Reivew: Five Flavors of Dumb


The Challenge: Piper has one month to get the rock band Dumb a paying gig.

The Deal: If she does it, Piper will become the band's manager and get her share of the profits.

The Catch: How can Piper possibly manage one egomaniacal pretty boy, one talentless piece of eye candy, one crush, one silent rocker, and one angry girl? And how can she do it when she's deaf?

Piper can't hear Dumb's music, but with growing self-confidence, a budding romance, and a new understanding of the decision her family made to buy a cochlear implant for her deaf baby sister, she discovers her own inner rock star and what it truly means to be a flavor of Dumb
. - Goodreads

Stats:
Publisher: Penguin Group
Release Date: November 11, 2010
Page Count: 338
Would Appeal To: Music lovers (especially of Nirvana and Jimi Hendrix), fans of Amplified, those who like ABC Family's show Switched at Birth
Favorite Quotes:
"I'd heard of Seattle Today-- one of those breathtakingly dull talk shows that air in the late morning when the coffee has worn off and viewers are trapped in a pre-lunch stupor so disabling they can't even summon the energy to switch channels."

"Don't worry about wanting to change; start worrying when you don't feel like changing anymore. And in the meantime, enjoy every version of yourself you ever meet, because not everybody who discovers their true identity likes what they find."

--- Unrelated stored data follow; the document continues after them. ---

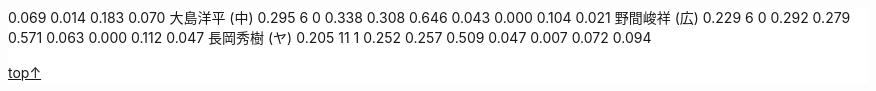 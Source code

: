 <td style="text-align: right;">0.069</td>
<td style="text-align: right;">0.014</td>
<td style="text-align: right;">0.183</td>
<td style="text-align: right;">0.070</td>
</tr>
<tr class="even">
<td style="text-align: left;">大島洋平</td>
<td style="text-align: left;">(中)</td>
<td style="text-align: right;">0.295</td>
<td style="text-align: right;">6</td>
<td style="text-align: right;">0</td>
<td style="text-align: right;">0.338</td>
<td style="text-align: right;">0.308</td>
<td style="text-align: right;">0.646</td>
<td style="text-align: right;">0.043</td>
<td style="text-align: right;">0.000</td>
<td style="text-align: right;">0.104</td>
<td style="text-align: right;">0.021</td>
</tr>
<tr class="odd">
<td style="text-align: left;">野間峻祥</td>
<td style="text-align: left;">(広)</td>
<td style="text-align: right;">0.229</td>
<td style="text-align: right;">6</td>
<td style="text-align: right;">0</td>
<td style="text-align: right;">0.292</td>
<td style="text-align: right;">0.279</td>
<td style="text-align: right;">0.571</td>
<td style="text-align: right;">0.063</td>
<td style="text-align: right;">0.000</td>
<td style="text-align: right;">0.112</td>
<td style="text-align: right;">0.047</td>
</tr>
<tr class="even">
<td style="text-align: left;">長岡秀樹</td>
<td style="text-align: left;">(ヤ)</td>
<td style="text-align: right;">0.205</td>
<td style="text-align: right;">11</td>
<td style="text-align: right;">1</td>
<td style="text-align: right;">0.252</td>
<td style="text-align: right;">0.257</td>
<td style="text-align: right;">0.509</td>
<td style="text-align: right;">0.047</td>
<td style="text-align: right;">0.007</td>
<td style="text-align: right;">0.072</td>
<td style="text-align: right;">0.094</td>
</tr>
</tbody>
</table>

[top↑](#top)
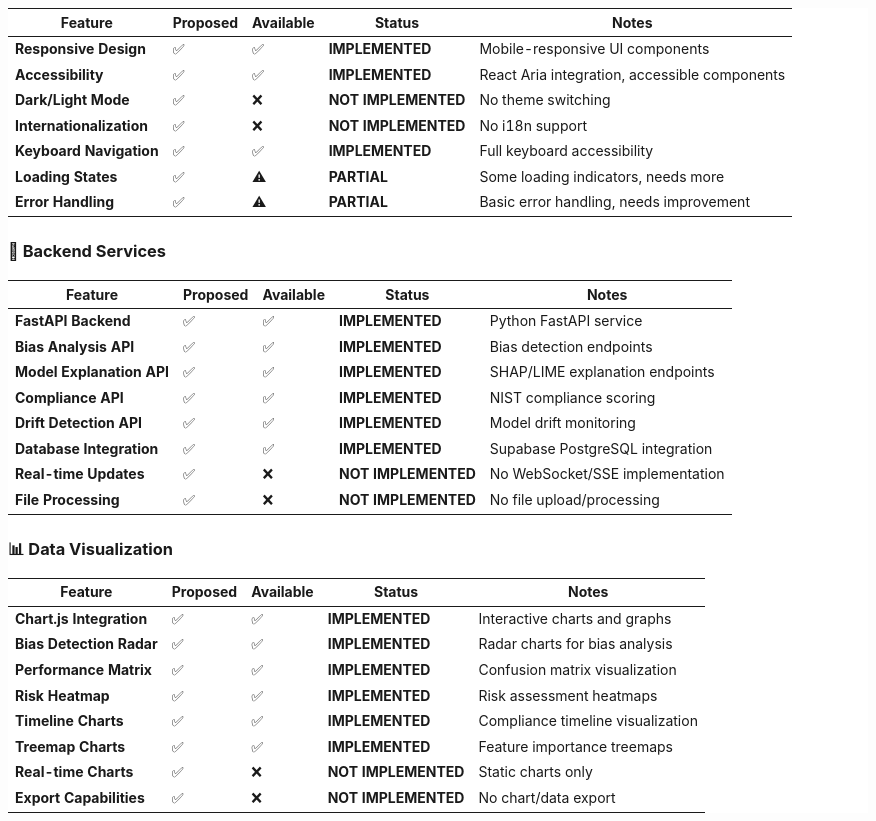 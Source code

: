 | Feature | Proposed | Available | Status | Notes |
|---------|----------|-----------|--------|-------|
| **Responsive Design** | ✅ | ✅ | **IMPLEMENTED** | Mobile-responsive UI components |
| **Accessibility** | ✅ | ✅ | **IMPLEMENTED** | React Aria integration, accessible components |
| **Dark/Light Mode** | ✅ | ❌ | **NOT IMPLEMENTED** | No theme switching |
| **Internationalization** | ✅ | ❌ | **NOT IMPLEMENTED** | No i18n support |
| **Keyboard Navigation** | ✅ | ✅ | **IMPLEMENTED** | Full keyboard accessibility |
| **Loading States** | ✅ | ⚠️ | **PARTIAL** | Some loading indicators, needs more |
| **Error Handling** | ✅ | ⚠️ | **PARTIAL** | Basic error handling, needs improvement |

### 🔧 **Backend Services**

| Feature | Proposed | Available | Status | Notes |
|---------|----------|-----------|--------|-------|
| **FastAPI Backend** | ✅ | ✅ | **IMPLEMENTED** | Python FastAPI service |
| **Bias Analysis API** | ✅ | ✅ | **IMPLEMENTED** | Bias detection endpoints |
| **Model Explanation API** | ✅ | ✅ | **IMPLEMENTED** | SHAP/LIME explanation endpoints |
| **Compliance API** | ✅ | ✅ | **IMPLEMENTED** | NIST compliance scoring |
| **Drift Detection API** | ✅ | ✅ | **IMPLEMENTED** | Model drift monitoring |
| **Database Integration** | ✅ | ✅ | **IMPLEMENTED** | Supabase PostgreSQL integration |
| **Real-time Updates** | ✅ | ❌ | **NOT IMPLEMENTED** | No WebSocket/SSE implementation |
| **File Processing** | ✅ | ❌ | **NOT IMPLEMENTED** | No file upload/processing |

### 📊 **Data Visualization**

| Feature | Proposed | Available | Status | Notes |
|---------|----------|-----------|--------|-------|
| **Chart.js Integration** | ✅ | ✅ | **IMPLEMENTED** | Interactive charts and graphs |
| **Bias Detection Radar** | ✅ | ✅ | **IMPLEMENTED** | Radar charts for bias analysis |
| **Performance Matrix** | ✅ | ✅ | **IMPLEMENTED** | Confusion matrix visualization |
| **Risk Heatmap** | ✅ | ✅ | **IMPLEMENTED** | Risk assessment heatmaps |
| **Timeline Charts** | ✅ | ✅ | **IMPLEMENTED** | Compliance timeline visualization |
| **Treemap Charts** | ✅ | ✅ | **IMPLEMENTED** | Feature importance treemaps |
| **Real-time Charts** | ✅ | ❌ | **NOT IMPLEMENTED** | Static charts only |
| **Export Capabilities** | ✅ | ❌ | **NOT IMPLEMENTED** | No chart/data export |
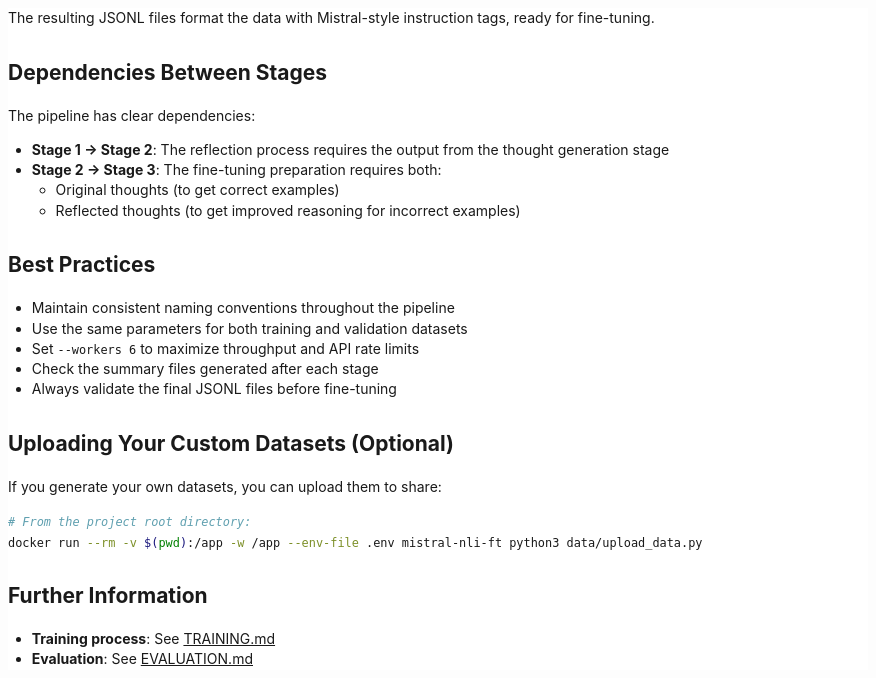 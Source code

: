 The resulting JSONL files format the data with Mistral-style instruction tags, ready for fine-tuning.

## Dependencies Between Stages

The pipeline has clear dependencies:

- **Stage 1 → Stage 2**: The reflection process requires the output from the thought generation stage
- **Stage 2 → Stage 3**: The fine-tuning preparation requires both:
  - Original thoughts (to get correct examples)
  - Reflected thoughts (to get improved reasoning for incorrect examples)

## Best Practices

- Maintain consistent naming conventions throughout the pipeline
- Use the same parameters for both training and validation datasets
- Set `--workers 6` to maximize throughput and API rate limits
- Check the summary files generated after each stage
- Always validate the final JSONL files before fine-tuning

## Uploading Your Custom Datasets (Optional)

If you generate your own datasets, you can upload them to share:

```bash
# From the project root directory:
docker run --rm -v $(pwd):/app -w /app --env-file .env mistral-nli-ft python3 data/upload_data.py
```

## Further Information

- **Training process**: See [TRAINING.md](TRAINING.md)
- **Evaluation**: See [EVALUATION.md](EVALUATION.md)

 Reasons You Must Check Out This Book:
  • Perspective. How often do you get to read a book in which the main character and narrator is deaf? Piper's story forces readers to look at life from her point of view, as the invisible, the underdog, the misunderstood. Other people's behavior towards her is eye-opening. Lack of hearing is what most people might consider an impairment or handicap, but Piper functions just fine. It's other people who act awkward and unsure around her, which, in turn, has affected her interactions with her peers.
  • Family dynamics. It truly is a family story (it won the Schneider Family Book Award!). Piper's dad never bothered to learn sign language, so she is forced to speak and stop signing if she wants him to understand anything. The family's newest member, baby Grace, was born deaf but has a cochlear implant that allows her to hear much better than Piper's hearing aids. This causes tension, especially when Piper finds out where the money for the implant came from. And then there's Finn, the trouble-making freshman finding his way in the world, who knows sign language and is often forced to be Piper's interpreter. Mom is a full-time lawyer, so Dad is forced to stay at home and babysit. All these things lead to frequent blow ups, but also heart melting discoveries about the true souls beneath the outwardly frustrated personas.
  • Friendships. Unlikely friendships form between Piper and certain bandmates. She realizes that others are more "broken" than she'd assumed, that everyone has a story. I really appreciated the bond that formed between Piper and her brother Finn. Also, Piper realizes that some friendships fizzle because people change, and that's okay. You shouldn't try to stop it, but rather carry on and enjoy the new relationships in front of you for the taking. 
  • Masks. Everyone in the story is hiding their true selves in some way. But when they come out, they shine. 
  • Music. I learned so much about Kurt Cobain and Jimi Hendrix. Next time I go to Seattle, I'm bringing this book and retracing some of Piper's steps. I admired Piper's courage as she took on being a manager without any idea of what to do but continued to stand up for her band, even if she thought its name was stupid. Also, though Piper can't hear much of the music, she does an amazing job of describing what's going on when the band is playing, by reading lips and watching body movements, even feeling the rhythm.
What Bugged Me:
  • I can't think of anything. Piper's dad's personality was really annoying, but he redeems himself by the end. There is a part where one of the group members doesn't get suspended and I thought the author had left out why, but he referred to it later with an explanation. The flow was awesome, so I can't complain about it being poorly written, but I didn't have as many favorite quotes as I usually do. However, I'm looking forward to the next book by Antony John, Thou Shalt Not Road Trip, especially after reading the excerpt of it in the back of this book!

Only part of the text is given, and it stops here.